東京証券取引所は東京湾のすぐそば。夏の晴れた日は南から潮風が吹いてきて、蒸し暑いんだにゃ。そんなときは涼しい東証ビルの中をこっそり散歩。音を立てないようツメを引っ込めて歩いていると、猫耳にはいろんな話が入ってくるにゃあ。

東証の中で最大のニュースは、みずほ証券との誤発注訴訟。裁判所の和解勧告にはどちらも応じずに裁判してたけど、一審、二審ともに誤発注でも注文取り消しのできない売買システムを提供してた東証の負け。

でも東証の人たちは、みずほ証券への賠償金が107億円という高裁判決を聞いて、意外にほっとした様子だったにゃ。

もともと東証は132億円を今期の特別損失として計上してたから、賠償金が軽くなった25億円分が会計上は特別利益になるんだって。ってことは、業績予想は上方修正かにゃ?

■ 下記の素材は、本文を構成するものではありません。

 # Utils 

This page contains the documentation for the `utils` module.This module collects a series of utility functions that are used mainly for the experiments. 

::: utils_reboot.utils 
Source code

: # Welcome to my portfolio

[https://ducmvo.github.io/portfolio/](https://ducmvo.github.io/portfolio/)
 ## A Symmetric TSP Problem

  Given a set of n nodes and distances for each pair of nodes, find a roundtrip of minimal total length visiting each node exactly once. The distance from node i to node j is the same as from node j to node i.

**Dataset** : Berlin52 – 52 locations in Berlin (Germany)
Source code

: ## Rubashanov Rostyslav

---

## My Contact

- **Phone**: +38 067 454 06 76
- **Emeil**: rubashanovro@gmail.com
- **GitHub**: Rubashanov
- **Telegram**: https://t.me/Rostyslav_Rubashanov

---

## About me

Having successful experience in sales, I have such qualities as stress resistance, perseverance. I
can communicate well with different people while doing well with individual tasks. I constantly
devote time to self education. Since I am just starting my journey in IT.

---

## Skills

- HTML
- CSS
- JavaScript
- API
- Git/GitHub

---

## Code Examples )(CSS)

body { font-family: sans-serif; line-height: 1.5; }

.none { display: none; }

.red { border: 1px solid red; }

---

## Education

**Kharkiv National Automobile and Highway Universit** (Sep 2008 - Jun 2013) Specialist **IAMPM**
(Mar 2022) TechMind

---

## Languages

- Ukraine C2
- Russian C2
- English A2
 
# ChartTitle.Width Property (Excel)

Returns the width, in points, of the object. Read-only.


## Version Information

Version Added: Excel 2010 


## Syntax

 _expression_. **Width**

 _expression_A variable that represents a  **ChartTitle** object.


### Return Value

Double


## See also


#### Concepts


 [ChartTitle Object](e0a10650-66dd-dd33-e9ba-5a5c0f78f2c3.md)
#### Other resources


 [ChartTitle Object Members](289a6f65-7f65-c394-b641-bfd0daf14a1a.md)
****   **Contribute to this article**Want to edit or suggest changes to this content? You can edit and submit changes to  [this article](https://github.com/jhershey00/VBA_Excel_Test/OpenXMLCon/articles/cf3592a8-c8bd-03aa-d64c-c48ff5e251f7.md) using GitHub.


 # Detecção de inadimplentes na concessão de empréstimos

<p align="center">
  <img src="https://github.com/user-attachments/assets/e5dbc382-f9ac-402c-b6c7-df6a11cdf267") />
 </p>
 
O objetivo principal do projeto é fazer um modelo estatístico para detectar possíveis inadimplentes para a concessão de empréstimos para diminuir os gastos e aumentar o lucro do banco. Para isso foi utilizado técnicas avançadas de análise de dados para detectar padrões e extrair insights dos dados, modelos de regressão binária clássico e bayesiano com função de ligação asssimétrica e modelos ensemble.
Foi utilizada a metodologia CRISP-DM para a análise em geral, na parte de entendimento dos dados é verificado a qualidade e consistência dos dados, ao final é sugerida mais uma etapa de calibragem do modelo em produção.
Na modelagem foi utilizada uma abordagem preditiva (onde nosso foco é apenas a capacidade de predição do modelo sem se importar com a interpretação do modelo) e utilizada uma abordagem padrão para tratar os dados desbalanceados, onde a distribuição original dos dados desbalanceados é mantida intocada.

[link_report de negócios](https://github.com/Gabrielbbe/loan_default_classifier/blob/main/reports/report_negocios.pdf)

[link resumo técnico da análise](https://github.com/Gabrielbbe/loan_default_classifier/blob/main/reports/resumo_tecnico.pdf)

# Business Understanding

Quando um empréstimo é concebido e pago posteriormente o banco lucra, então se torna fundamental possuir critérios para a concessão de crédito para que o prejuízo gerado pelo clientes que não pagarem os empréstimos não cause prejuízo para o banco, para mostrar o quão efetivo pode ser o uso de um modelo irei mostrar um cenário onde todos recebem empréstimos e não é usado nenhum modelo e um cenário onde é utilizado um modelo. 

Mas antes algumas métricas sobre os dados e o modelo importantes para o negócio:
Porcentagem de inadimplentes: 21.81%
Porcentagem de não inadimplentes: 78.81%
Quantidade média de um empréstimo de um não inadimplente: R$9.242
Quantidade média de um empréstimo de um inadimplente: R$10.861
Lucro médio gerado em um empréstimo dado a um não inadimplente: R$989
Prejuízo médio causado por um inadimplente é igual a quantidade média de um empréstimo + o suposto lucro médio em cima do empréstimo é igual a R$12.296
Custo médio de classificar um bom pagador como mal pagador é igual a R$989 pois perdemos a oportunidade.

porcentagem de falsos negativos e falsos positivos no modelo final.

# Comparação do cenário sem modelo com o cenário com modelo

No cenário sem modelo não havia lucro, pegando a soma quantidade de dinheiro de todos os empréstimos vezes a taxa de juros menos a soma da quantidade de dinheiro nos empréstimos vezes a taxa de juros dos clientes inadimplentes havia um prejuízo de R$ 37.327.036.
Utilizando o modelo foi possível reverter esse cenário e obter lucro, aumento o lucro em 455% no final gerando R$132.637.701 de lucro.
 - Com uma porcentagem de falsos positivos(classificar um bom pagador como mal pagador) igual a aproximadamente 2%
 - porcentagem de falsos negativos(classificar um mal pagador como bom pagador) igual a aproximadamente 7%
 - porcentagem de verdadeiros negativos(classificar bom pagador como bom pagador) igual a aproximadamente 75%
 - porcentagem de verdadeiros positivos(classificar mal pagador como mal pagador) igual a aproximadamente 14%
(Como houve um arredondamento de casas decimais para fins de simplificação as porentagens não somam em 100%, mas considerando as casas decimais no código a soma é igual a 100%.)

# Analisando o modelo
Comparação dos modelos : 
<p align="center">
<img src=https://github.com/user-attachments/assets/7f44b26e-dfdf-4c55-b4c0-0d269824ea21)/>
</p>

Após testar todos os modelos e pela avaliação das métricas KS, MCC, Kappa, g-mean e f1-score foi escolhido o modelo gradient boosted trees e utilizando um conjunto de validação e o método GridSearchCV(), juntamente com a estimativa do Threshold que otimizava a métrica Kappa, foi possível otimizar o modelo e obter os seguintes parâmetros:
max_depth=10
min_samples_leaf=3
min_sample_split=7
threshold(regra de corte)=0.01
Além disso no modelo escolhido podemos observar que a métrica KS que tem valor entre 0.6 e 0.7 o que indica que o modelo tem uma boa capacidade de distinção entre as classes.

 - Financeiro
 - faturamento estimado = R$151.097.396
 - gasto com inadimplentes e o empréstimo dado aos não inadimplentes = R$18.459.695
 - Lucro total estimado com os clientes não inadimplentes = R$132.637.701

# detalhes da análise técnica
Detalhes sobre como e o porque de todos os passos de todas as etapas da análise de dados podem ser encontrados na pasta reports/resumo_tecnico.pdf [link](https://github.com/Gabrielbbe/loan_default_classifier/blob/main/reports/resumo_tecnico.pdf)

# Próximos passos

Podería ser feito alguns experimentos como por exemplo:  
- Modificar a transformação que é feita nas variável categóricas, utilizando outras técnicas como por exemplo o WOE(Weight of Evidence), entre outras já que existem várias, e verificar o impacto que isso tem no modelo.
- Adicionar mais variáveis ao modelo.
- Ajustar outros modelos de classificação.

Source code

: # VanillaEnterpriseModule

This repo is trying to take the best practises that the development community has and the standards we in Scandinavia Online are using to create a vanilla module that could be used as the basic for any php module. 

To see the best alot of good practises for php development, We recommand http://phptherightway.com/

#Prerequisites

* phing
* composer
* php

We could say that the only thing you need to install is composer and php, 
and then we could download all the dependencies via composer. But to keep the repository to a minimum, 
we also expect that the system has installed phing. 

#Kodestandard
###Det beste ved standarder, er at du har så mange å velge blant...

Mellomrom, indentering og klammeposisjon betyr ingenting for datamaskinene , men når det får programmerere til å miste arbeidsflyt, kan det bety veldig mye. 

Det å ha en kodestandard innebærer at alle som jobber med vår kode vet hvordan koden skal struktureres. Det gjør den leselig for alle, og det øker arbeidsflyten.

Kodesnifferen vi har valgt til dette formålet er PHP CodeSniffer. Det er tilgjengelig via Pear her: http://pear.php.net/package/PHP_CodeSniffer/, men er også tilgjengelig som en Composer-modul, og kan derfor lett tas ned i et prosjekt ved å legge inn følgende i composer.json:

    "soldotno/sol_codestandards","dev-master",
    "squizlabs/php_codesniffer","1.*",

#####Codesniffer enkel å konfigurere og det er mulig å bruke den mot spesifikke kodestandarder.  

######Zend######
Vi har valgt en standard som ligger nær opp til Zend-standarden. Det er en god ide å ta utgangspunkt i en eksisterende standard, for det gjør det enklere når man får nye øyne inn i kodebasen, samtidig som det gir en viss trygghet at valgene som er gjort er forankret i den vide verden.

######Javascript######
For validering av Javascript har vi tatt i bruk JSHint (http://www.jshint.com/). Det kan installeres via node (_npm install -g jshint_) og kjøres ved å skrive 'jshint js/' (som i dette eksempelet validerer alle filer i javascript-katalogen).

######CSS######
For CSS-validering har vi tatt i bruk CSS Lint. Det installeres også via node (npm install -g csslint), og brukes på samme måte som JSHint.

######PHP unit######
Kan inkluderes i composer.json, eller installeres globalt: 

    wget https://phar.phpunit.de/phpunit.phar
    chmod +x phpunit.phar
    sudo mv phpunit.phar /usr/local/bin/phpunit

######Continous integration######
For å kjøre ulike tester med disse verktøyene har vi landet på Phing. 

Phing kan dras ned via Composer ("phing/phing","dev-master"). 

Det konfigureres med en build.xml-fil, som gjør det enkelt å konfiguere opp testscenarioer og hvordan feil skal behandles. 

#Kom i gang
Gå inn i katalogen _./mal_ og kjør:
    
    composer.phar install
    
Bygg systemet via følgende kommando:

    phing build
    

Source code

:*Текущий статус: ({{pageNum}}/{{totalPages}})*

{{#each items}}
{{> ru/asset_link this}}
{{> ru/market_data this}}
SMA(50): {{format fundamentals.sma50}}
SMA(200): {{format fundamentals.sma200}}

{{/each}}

東証は職員用の喫茶室まで閉鎖して、慣れないコスト削減を進めてきたけど、これで節約一辺倒から解放されるといいにゃ。

東証が全部悪いんじゃなくて、売買システムをつくった富士通にも責任がありそうだけど、東証は富士通に賠償請求しないんだって。白黒つけないままで、日本取引所グループ(東証)の株主さんは怒らないのかにゃあ?